Friday, January 11, 2008

Festive cheer

I went to the temple this morning. No, it was not a visit to do any praying, since that doesn’t do the trick for me, but it was to make sure that the traditional rituals of this time of year in the South Indian home – ours, actually, which is modified in every which way – are not neglected or ignored or forgotten. I did this last year as well, but far more successfully. This morning, it was a bit of a scramble, linguistically and time-wise, since I had little control over schedule, procedure and, unfortunately, it seemed my own tongue.

Next week it will be Pongal, the harvest festival. We have no fields to harvest, and do no harvesting, except perhaps from the pots of wheat grass grown outside the kitchen window for the edification (literally) of Small Cat. But we make sure that we follow the festival calendar, at least gastronomically, since that has always been the norm in our home. For Pongal, food means two kinds of the eponymous pongal – the ven-pongal, or savoury, ghee-laced blend of dal and rice punctuated with cracked pepper, mustard seeds and cashewnuts, and the sakkarai-pongal, the same dal and rice mixture cooked with milk and jaggery, aromatics like cardamom and saffron and lots of cashewnuts and raisins. I can make the former with little effort; the latter tends to daunt me somewhat, which means that I have never tried to do it myself at home because the labour-intensiveness makes me rather nervous.

So Father suggested last year that we get the sweet stuff that we both relish from the temple in central Mumbai known for its prasadam of sakkarai-pongal. I called around, got the number, managed to battle my own linguistic deficiencies and ordered enough to keep us happy and nicely rounded. It all worked out fine, everyone was happy and my spiritual conscience was assuaged, since I did a small prayer for Mother in the process of getting it all done.

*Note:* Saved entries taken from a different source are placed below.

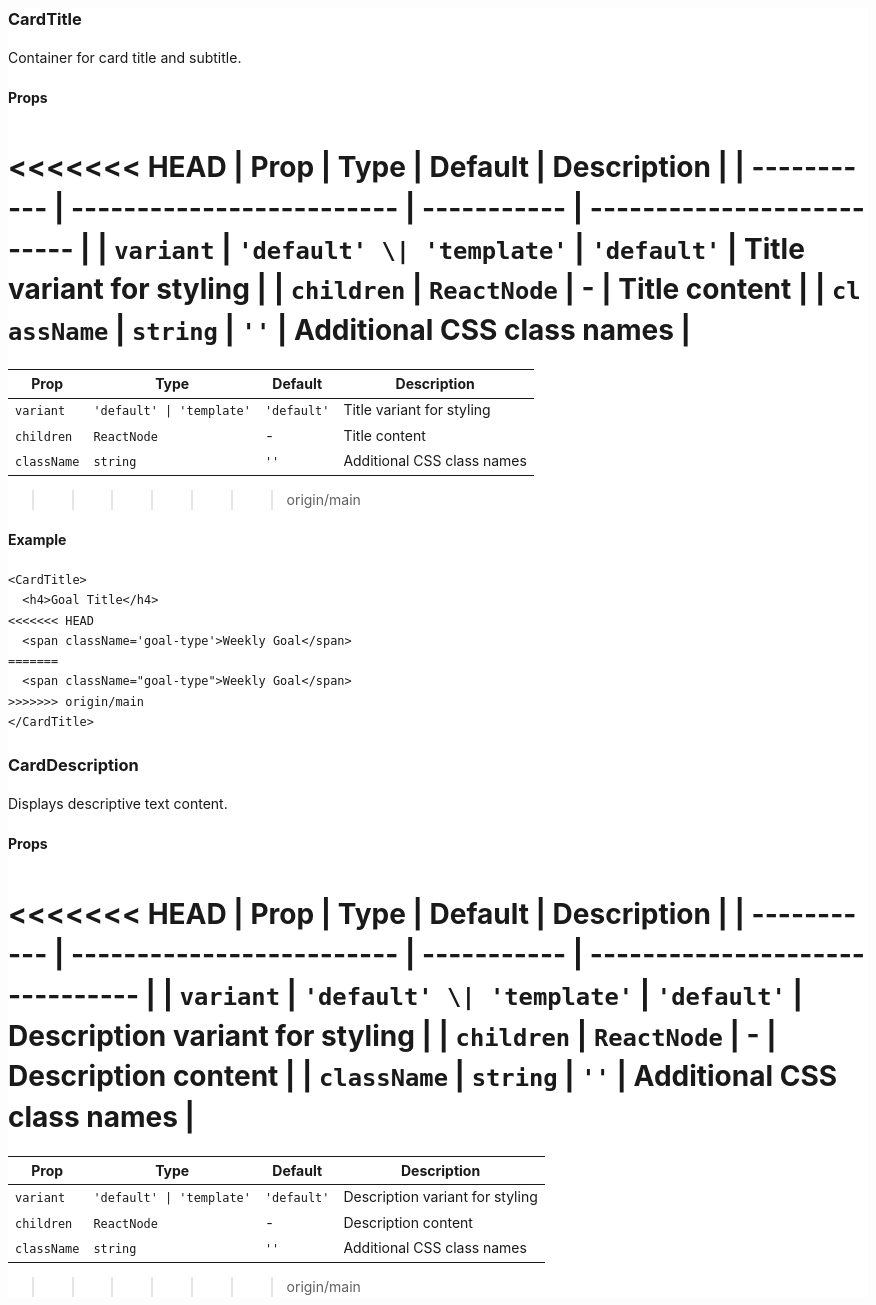 ### CardTitle

Container for card title and subtitle.

#### Props

<<<<<<< HEAD
| Prop        | Type                      | Default     | Description                |
| ----------- | ------------------------- | ----------- | -------------------------- |
| `variant`   | `'default' \| 'template'` | `'default'` | Title variant for styling  |
| `children`  | `ReactNode`               | -           | Title content              |
| `className` | `string`                  | `''`        | Additional CSS class names |
=======
| Prop | Type | Default | Description |
|------|------|---------|-------------|
| `variant` | `'default' \| 'template'` | `'default'` | Title variant for styling |
| `children` | `ReactNode` | - | Title content |
| `className` | `string` | `''` | Additional CSS class names |
>>>>>>> origin/main

#### Example

```tsx
<CardTitle>
  <h4>Goal Title</h4>
<<<<<<< HEAD
  <span className='goal-type'>Weekly Goal</span>
=======
  <span className="goal-type">Weekly Goal</span>
>>>>>>> origin/main
</CardTitle>
```

### CardDescription

Displays descriptive text content.

#### Props

<<<<<<< HEAD
| Prop        | Type                      | Default     | Description                     |
| ----------- | ------------------------- | ----------- | ------------------------------- |
| `variant`   | `'default' \| 'template'` | `'default'` | Description variant for styling |
| `children`  | `ReactNode`               | -           | Description content             |
| `className` | `string`                  | `''`        | Additional CSS class names      |
=======
| Prop | Type | Default | Description |
|------|------|---------|-------------|
| `variant` | `'default' \| 'template'` | `'default'` | Description variant for styling |
| `children` | `ReactNode` | - | Description content |
| `className` | `string` | `''` | Additional CSS class names |
>>>>>>> origin/main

But this time I was defeated. I called the temple yesterday, well in time I thought, since the festival is only mid-next week. A rather gruff gentleman who refused to speak anything but Tamil answered and demanded to know what I wanted and who I was. All this during a very long day at the paper, page-making interrupted by constant phone calls and queries and a tummy that wanted me to commandeer the dreadful offerings of junk food that drift past in the corridors after 5 o’clock in the evening. My Tamil completely and ignominiously failed. I was left stuttering incoherently, wondering how to get past the subject of who I was to what I wanted. I felt, in fact, a little like Oliver Twist, asking for more of something that I knew was a commodity that could be easily bought.

That is where Father came to the rescue. While his Tamil is perhaps only fractionally better than mine, he had the leisure and the mindspace to think about what he was saying and how to phrase it. He was also rather more compos mentis, less hassled and frazzled by the world at large and the sounds, sights and stresses of production time at a newspaper. So he made the appropriate arrangements, told me what to do and left me to it. This morning, I drove up to the temple in air-conditioned comfort, said my set-piece in Tamil that was decent and comprehensible, if not completely accurate and classical, and collected my prasadam after paying in my money and stating what my birth-star was. There seemed to be some kind of ceremony in progress, which had me running a little scared, so I did a quick round of the shrines, sent a thought up to Mother and fled.

My duty is done for the year. It is not likely that I will be at another temple again until that time comes around for me to start having menageries about tradition and ritual. And, in that hiatus, I could learn to relax and practice my language skills.